しかし今回の調査は、「沈黙にはリスクが伴う」ことを示している。世界の消費者のおよそ10人中9人が、企業は自社のリソースを社会や環境をより良くするために使うべきだと考えている。さらに82%が、企業が利益の追求以外にも関心があることを示すために、サステナビリティのガイドラインや実践が必要だと回答した。こうした声は、最近の消費者調査や、英国のブランド評価機関でコンサルティング会社でもあるブランド・ファイナンスの「サステナビリティ認識インデックス」の内容とも一致している。

一方で、企業やブランドに対する懐疑的な見方も強まっている。世界の消費者の76%が企業やブランドの環境に関する主張の信ぴょう性に疑問を抱いており、3人中2人は企業やブランドが誠実にサステナビリティに取り組んでいると信じていない。
レポートは、企業が説明責任を果たすことに期待が高まる中、明快なコミュニケーションを取る必要性を強調する。企業やブランドには、本質的で、現実の社会にインパクトをもたらす視覚的ストーリーテリング(ビジュアル・ストーリーテリング)を用いて、ESG戦略を後押しすることが求められている。

ゲッティイメージズのクリエイティブ部門でシニア・バイス・プレジデントを務めるレベッカ・スウィフト博士は、「サステナビリティに関する映像を長年にわたり調査して分かったことがあります。サステナビリティへの商業的な関心は文化的な緊急性が生じたときに高まり、経済的な圧力や優先順位の変化によって後退するということです」と語る。
「私たちは今、後退期にいます。しかしVisualGPSの新たな調査は、消費者の期待がこれまでになく高まり、差し迫ったものであることを示しています。人々は本質的な取り組みを求めており、目に見えるインパクトを信じたいと考えています。視覚的ストーリーテリングはその声に応える重要な手段です」
「正直さ」がビジュアルの新基準に
消費者は、非の打ちどころのないナラティブではなく透明性を重視する。進捗と併せて課題を示すことで、より本質的で徹底した企業像をつくりだすことができる。
一方で、企業は経済の状況、政治の転換、規制の変化の中で事業を行っている。そのどれもが、気候変動がもたらす不安感を助長し、サステナビリティの取り組みを難しくするものだ。目標と現実のバランスを適切に取ることが、情報の受け手を巻き込むのに依然として重要だ。
レポートは、サステナビリティに関する映像を巡る、世界の消費者の認識の特徴についても解説している。その一部を紹介する。
欧州:ありのままの真実を
欧州の消費者は、企業の行動と言葉のどちらもが環境的責任と一致することをますます求めるようになっている。
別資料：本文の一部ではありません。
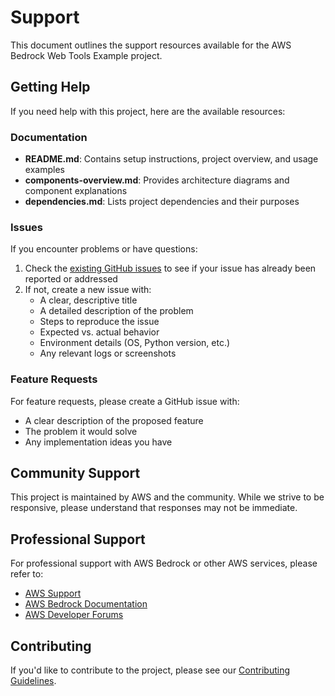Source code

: # Support

This document outlines the support resources available for the AWS Bedrock Web Tools Example project.

## Getting Help

If you need help with this project, here are the available resources:

### Documentation

- **README.md**: Contains setup instructions, project overview, and usage examples
- **components-overview.md**: Provides architecture diagrams and component explanations
- **dependencies.md**: Lists project dependencies and their purposes

### Issues

If you encounter problems or have questions:

1. Check the [existing GitHub issues](https://github.com/aws-samples/aws-bedrock-web-tools-example/issues) to see if your issue has already been reported or addressed
2. If not, create a new issue with:
   - A clear, descriptive title
   - A detailed description of the problem
   - Steps to reproduce the issue
   - Expected vs. actual behavior
   - Environment details (OS, Python version, etc.)
   - Any relevant logs or screenshots

### Feature Requests

For feature requests, please create a GitHub issue with:
- A clear description of the proposed feature
- The problem it would solve
- Any implementation ideas you have

## Community Support

This project is maintained by AWS and the community. While we strive to be responsive, please understand that responses may not be immediate.

## Professional Support

For professional support with AWS Bedrock or other AWS services, please refer to:

- [AWS Support](https://aws.amazon.com/support/)
- [AWS Bedrock Documentation](https://docs.aws.amazon.com/bedrock/)
- [AWS Developer Forums](https://forums.aws.amazon.com/)

## Contributing

If you'd like to contribute to the project, please see our [Contributing Guidelines](CONTRIBUTING.md).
企業や政府が気候変動や環境問題にどう向き合っているのかを詳しく示した画像や映像を見たいと答えた人は75%に上る。
アジア太平洋地域:正直さを重視
アジア太平洋地域ではグリーンウォッシュへの規制が強まっており、環境に関する発信内容の透明性が高まっている。実際に「気候危機の影響を日々の暮らしの中で目の当たりにしている」と答えた人が大半だった東南アジアでは、ESG関連のガイドラインを重視する割合は88%に上り、世界平均の82%より高かった。
北米・南米:ビジュアルの好みが異なる
正直さに関して言うと、米国では適切なバランスを取ることが重要だ。例えば、ユーモアのあるものから過度に悲観的なものまで、幅広い感情を伝える映像表現は受け入れられづらい。
米国では、正直なストーリーを伝える場合であっても、前向きなメッセージを好む傾向が強い。米国で企業・ブランドが使う人気の映像は、気候変動の影響を強調しているものよりも、絵のように美しい自然風景のほうが2倍多い。
その一方で、「気候変動を逆転させるのに十分な対策が取られていないのであれば、気候変動に関する発信内容は、何もしなかった場合に起きる衰退や破壊に焦点を当てるべき」と56%の米国人が考えている。
これに対して、南米の消費者は、サステナブルな取り組みが行われなかったら何が起きるのかをより率直に伝えるメッセージを好むが、一方で南米で主に好まれる画像・映像は、自然界の手付かずの美しさを取り上げ、協働や保護といったテーマを強調するものだ。
ニュアンスをくみ取ることが重要
地域にかかわらず、多様な人口動態や特有の課題、願望に目を向けることだ。そうすることで、あらゆるコミュニティの現実をより良い形で反映させられる。こうしたアプローチは、全ての人の声や体験を踏まえた包括的な対話を促し、最終的には全ての人にとっての持続可能な発展へとつながる。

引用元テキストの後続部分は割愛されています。